[Data supplied — start]

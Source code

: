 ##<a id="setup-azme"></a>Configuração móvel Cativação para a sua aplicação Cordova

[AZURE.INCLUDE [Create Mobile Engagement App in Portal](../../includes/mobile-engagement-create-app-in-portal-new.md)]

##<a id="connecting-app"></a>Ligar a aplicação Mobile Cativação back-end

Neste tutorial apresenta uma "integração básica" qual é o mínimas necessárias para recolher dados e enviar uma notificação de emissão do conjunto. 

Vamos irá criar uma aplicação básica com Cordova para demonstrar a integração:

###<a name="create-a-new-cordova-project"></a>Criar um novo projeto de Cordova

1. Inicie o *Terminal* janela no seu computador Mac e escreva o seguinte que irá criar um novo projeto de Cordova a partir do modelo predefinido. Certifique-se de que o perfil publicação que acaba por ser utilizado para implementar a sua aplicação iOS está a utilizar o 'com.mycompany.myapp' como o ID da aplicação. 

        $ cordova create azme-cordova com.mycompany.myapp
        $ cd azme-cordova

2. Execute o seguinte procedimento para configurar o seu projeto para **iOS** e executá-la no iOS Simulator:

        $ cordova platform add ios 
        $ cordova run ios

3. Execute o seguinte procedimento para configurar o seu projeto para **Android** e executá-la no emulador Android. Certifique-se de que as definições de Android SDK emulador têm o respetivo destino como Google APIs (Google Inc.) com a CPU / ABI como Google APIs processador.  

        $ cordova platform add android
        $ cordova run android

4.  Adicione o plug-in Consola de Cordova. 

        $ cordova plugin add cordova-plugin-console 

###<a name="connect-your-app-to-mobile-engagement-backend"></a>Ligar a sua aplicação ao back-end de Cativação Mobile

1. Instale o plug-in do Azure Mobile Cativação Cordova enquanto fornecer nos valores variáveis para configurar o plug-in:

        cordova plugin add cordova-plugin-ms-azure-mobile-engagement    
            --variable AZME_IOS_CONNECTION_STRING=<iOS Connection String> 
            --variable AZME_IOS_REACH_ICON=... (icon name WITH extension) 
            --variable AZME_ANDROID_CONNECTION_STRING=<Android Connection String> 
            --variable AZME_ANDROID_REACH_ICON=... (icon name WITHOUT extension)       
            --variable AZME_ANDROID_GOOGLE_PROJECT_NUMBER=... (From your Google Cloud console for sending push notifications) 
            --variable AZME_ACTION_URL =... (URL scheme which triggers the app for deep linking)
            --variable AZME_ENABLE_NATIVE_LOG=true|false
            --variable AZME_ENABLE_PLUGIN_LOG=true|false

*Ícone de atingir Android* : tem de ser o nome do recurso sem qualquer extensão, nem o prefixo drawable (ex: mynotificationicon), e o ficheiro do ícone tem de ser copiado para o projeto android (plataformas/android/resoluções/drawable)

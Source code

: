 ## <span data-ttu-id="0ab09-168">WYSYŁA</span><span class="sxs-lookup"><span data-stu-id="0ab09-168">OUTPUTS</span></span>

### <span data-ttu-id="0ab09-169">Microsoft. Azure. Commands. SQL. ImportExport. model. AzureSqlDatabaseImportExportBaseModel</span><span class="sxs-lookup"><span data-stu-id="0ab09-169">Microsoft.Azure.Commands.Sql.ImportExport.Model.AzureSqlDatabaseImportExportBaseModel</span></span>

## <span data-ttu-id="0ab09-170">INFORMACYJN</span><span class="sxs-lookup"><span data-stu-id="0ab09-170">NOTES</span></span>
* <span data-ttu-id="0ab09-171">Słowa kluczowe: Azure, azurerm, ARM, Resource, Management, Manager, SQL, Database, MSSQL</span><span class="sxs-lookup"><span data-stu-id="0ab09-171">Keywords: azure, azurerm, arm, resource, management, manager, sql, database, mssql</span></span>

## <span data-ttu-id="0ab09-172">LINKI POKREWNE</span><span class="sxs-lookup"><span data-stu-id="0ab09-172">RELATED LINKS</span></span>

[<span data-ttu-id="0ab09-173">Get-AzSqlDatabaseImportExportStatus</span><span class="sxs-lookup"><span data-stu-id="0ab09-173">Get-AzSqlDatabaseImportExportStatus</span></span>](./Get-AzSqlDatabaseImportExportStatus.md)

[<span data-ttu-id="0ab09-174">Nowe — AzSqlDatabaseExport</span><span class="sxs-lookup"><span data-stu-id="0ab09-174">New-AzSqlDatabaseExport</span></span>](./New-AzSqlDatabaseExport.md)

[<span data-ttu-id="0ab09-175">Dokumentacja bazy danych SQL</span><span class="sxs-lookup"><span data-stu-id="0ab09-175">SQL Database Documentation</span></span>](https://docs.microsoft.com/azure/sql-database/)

[Data supplied — finish]

- Exercise prompt
Output every record verbatim.

- Answer
Source code

: ##<a id="setup-azme"></a>Configuração móvel Cativação para a sua aplicação Cordova

[AZURE.INCLUDE [Create Mobile Engagement App in Portal](../../includes/mobile-engagement-create-app-in-portal-new.md)]

##<a id="connecting-app"></a>Ligar a aplicação Mobile Cativação back-end

Neste tutorial apresenta uma "integração básica" qual é o mínimas necessárias para recolher dados e enviar uma notificação de emissão do conjunto. 

Vamos irá criar uma aplicação básica com Cordova para demonstrar a integração:

###<a name="create-a-new-cordova-project"></a>Criar um novo projeto de Cordova

1. Inicie o *Terminal* janela no seu computador Mac e escreva o seguinte que irá criar um novo projeto de Cordova a partir do modelo predefinido. Certifique-se de que o perfil publicação que acaba por ser utilizado para implementar a sua aplicação iOS está a utilizar o 'com.mycompany.myapp' como o ID da aplicação. 

        $ cordova create azme-cordova com.mycompany.myapp
        $ cd azme-cordova

2. Execute o seguinte procedimento para configurar o seu projeto para **iOS** e executá-la no iOS Simulator:

        $ cordova platform add ios 
        $ cordova run ios

3. Execute o seguinte procedimento para configurar o seu projeto para **Android** e executá-la no emulador Android. Certifique-se de que as definições de Android SDK emulador têm o respetivo destino como Google APIs (Google Inc.) com a CPU / ABI como Google APIs processador.  

        $ cordova platform add android
        $ cordova run android

4.  Adicione o plug-in Consola de Cordova. 

        $ cordova plugin add cordova-plugin-console 

###<a name="connect-your-app-to-mobile-engagement-backend"></a>Ligar a sua aplicação ao back-end de Cativação Mobile

1. Instale o plug-in do Azure Mobile Cativação Cordova enquanto fornecer nos valores variáveis para configurar o plug-in:

        cordova plugin add cordova-plugin-ms-azure-mobile-engagement    
            --variable AZME_IOS_CONNECTION_STRING=<iOS Connection String> 
            --variable AZME_IOS_REACH_ICON=... (icon name WITH extension) 
            --variable AZME_ANDROID_CONNECTION_STRING=<Android Connection String> 
            --variable AZME_ANDROID_REACH_ICON=... (icon name WITHOUT extension)       
            --variable AZME_ANDROID_GOOGLE_PROJECT_NUMBER=... (From your Google Cloud console for sending push notifications) 
            --variable AZME_ACTION_URL =... (URL scheme which triggers the app for deep linking)
            --variable AZME_ENABLE_NATIVE_LOG=true|false
            --variable AZME_ENABLE_PLUGIN_LOG=true|false

*Ícone de atingir Android* : tem de ser o nome do recurso sem qualquer extensão, nem o prefixo drawable (ex: mynotificationicon), e o ficheiro do ícone tem de ser copiado para o projeto android (plataformas/android/resoluções/drawable)

Source code

: ## <span data-ttu-id="0ab09-168">WYSYŁA</span><span class="sxs-lookup"><span data-stu-id="0ab09-168">OUTPUTS</span></span>

### <span data-ttu-id="0ab09-169">Microsoft. Azure. Commands. SQL. ImportExport. model. AzureSqlDatabaseImportExportBaseModel</span><span class="sxs-lookup"><span data-stu-id="0ab09-169">Microsoft.Azure.Commands.Sql.ImportExport.Model.AzureSqlDatabaseImportExportBaseModel</span></span>

## <span data-ttu-id="0ab09-170">INFORMACYJN</span><span class="sxs-lookup"><span data-stu-id="0ab09-170">NOTES</span></span>
* <span data-ttu-id="0ab09-171">Słowa kluczowe: Azure, azurerm, ARM, Resource, Management, Manager, SQL, Database, MSSQL</span><span class="sxs-lookup"><span data-stu-id="0ab09-171">Keywords: azure, azurerm, arm, resource, management, manager, sql, database, mssql</span></span>

## <span data-ttu-id="0ab09-172">LINKI POKREWNE</span><span class="sxs-lookup"><span data-stu-id="0ab09-172">RELATED LINKS</span></span>

[<span data-ttu-id="0ab09-173">Get-AzSqlDatabaseImportExportStatus</span><span class="sxs-lookup"><span data-stu-id="0ab09-173">Get-AzSqlDatabaseImportExportStatus</span></span>](./Get-AzSqlDatabaseImportExportStatus.md)

[<span data-ttu-id="0ab09-174">Nowe — AzSqlDatabaseExport</span><span class="sxs-lookup"><span data-stu-id="0ab09-174">New-AzSqlDatabaseExport</span></span>](./New-AzSqlDatabaseExport.md)

[<span data-ttu-id="0ab09-175">Dokumentacja bazy danych SQL</span><span class="sxs-lookup"><span data-stu-id="0ab09-175">SQL Database Documentation</span></span>](https://docs.microsoft.com/azure/sql-database/)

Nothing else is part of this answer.